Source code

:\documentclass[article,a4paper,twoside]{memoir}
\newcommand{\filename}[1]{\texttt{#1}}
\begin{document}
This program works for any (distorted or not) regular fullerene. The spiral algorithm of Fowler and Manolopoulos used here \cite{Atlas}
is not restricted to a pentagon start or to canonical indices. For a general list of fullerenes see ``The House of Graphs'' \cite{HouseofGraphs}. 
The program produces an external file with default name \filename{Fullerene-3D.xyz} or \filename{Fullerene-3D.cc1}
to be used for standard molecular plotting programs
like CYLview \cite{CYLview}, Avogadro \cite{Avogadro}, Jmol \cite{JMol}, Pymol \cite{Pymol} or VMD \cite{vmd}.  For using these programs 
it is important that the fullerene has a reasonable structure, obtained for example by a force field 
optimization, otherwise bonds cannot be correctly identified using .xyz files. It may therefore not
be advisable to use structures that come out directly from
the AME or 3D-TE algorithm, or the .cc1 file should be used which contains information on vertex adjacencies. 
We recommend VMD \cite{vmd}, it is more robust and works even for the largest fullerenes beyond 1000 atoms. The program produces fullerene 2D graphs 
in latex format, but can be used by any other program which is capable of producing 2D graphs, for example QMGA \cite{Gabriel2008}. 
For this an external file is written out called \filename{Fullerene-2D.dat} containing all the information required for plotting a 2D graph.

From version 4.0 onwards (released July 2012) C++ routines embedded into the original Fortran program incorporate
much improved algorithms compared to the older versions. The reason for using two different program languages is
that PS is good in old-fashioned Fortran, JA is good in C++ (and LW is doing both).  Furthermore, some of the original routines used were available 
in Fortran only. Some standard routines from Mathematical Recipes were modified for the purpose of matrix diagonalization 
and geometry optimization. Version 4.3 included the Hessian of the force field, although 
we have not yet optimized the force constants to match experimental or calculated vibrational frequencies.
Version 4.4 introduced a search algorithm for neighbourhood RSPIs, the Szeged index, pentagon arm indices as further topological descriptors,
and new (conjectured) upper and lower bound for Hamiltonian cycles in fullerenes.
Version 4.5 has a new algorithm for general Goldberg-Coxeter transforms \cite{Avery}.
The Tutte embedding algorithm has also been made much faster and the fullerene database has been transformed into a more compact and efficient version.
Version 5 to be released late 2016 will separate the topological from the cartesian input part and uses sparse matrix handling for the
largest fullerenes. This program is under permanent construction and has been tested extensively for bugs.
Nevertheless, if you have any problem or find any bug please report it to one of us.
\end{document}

═══

### WHAT YOU WILL DO:
Line by line, retype the whole listing exactly.

### ANSWER TO THE EXERCISE:
Source code

:\documentclass[article,a4paper,twoside]{memoir}
\newcommand{\filename}[1]{\texttt{#1}}
\begin{document}
This program works for any (distorted or not) regular fullerene. The spiral algorithm of Fowler and Manolopoulos used here \cite{Atlas}
is not restricted to a pentagon start or to canonical indices. For a general list of fullerenes see ``The House of Graphs'' \cite{HouseofGraphs}. 
The program produces an external file with default name \filename{Fullerene-3D.xyz} or \filename{Fullerene-3D.cc1}
to be used for standard molecular plotting programs
like CYLview \cite{CYLview}, Avogadro \cite{Avogadro}, Jmol \cite{JMol}, Pymol \cite{Pymol} or VMD \cite{vmd}.  For using these programs 
it is important that the fullerene has a reasonable structure, obtained for example by a force field 
optimization, otherwise bonds cannot be correctly identified using .xyz files. It may therefore not
be advisable to use structures that come out directly from
the AME or 3D-TE algorithm, or the .cc1 file should be used which contains information on vertex adjacencies. 
We recommend VMD \cite{vmd}, it is more robust and works even for the largest fullerenes beyond 1000 atoms. The program produces fullerene 2D graphs 
in latex format, but can be used by any other program which is capable of producing 2D graphs, for example QMGA \cite{Gabriel2008}. 
For this an external file is written out called \filename{Fullerene-2D.dat} containing all the information required for plotting a 2D graph.

From version 4.0 onwards (released July 2012) C++ routines embedded into the original Fortran program incorporate
much improved algorithms compared to the older versions. The reason for using two different program languages is
that PS is good in old-fashioned Fortran, JA is good in C++ (and LW is doing both).  Furthermore, some of the original routines used were available 
in Fortran only. Some standard routines from Mathematical Recipes were modified for the purpose of matrix diagonalization 
and geometry optimization. Version 4.3 included the Hessian of the force field, although 
we have not yet optimized the force constants to match experimental or calculated vibrational frequencies.
Version 4.4 introduced a search algorithm for neighbourhood RSPIs, the Szeged index, pentagon arm indices as further topological descriptors,
and new (conjectured) upper and lower bound for Hamiltonian cycles in fullerenes.
Version 4.5 has a new algorithm for general Goldberg-Coxeter transforms \cite{Avery}.
The Tutte embedding algorithm has also been made much faster and the fullerene database has been transformed into a more compact and efficient version.
Version 5 to be released late 2016 will separate the topological from the cartesian input part and uses sparse matrix handling for the
largest fullerenes. This program is under permanent construction and has been tested extensively for bugs.
Nevertheless, if you have any problem or find any bug please report it to one of us.
\end{document}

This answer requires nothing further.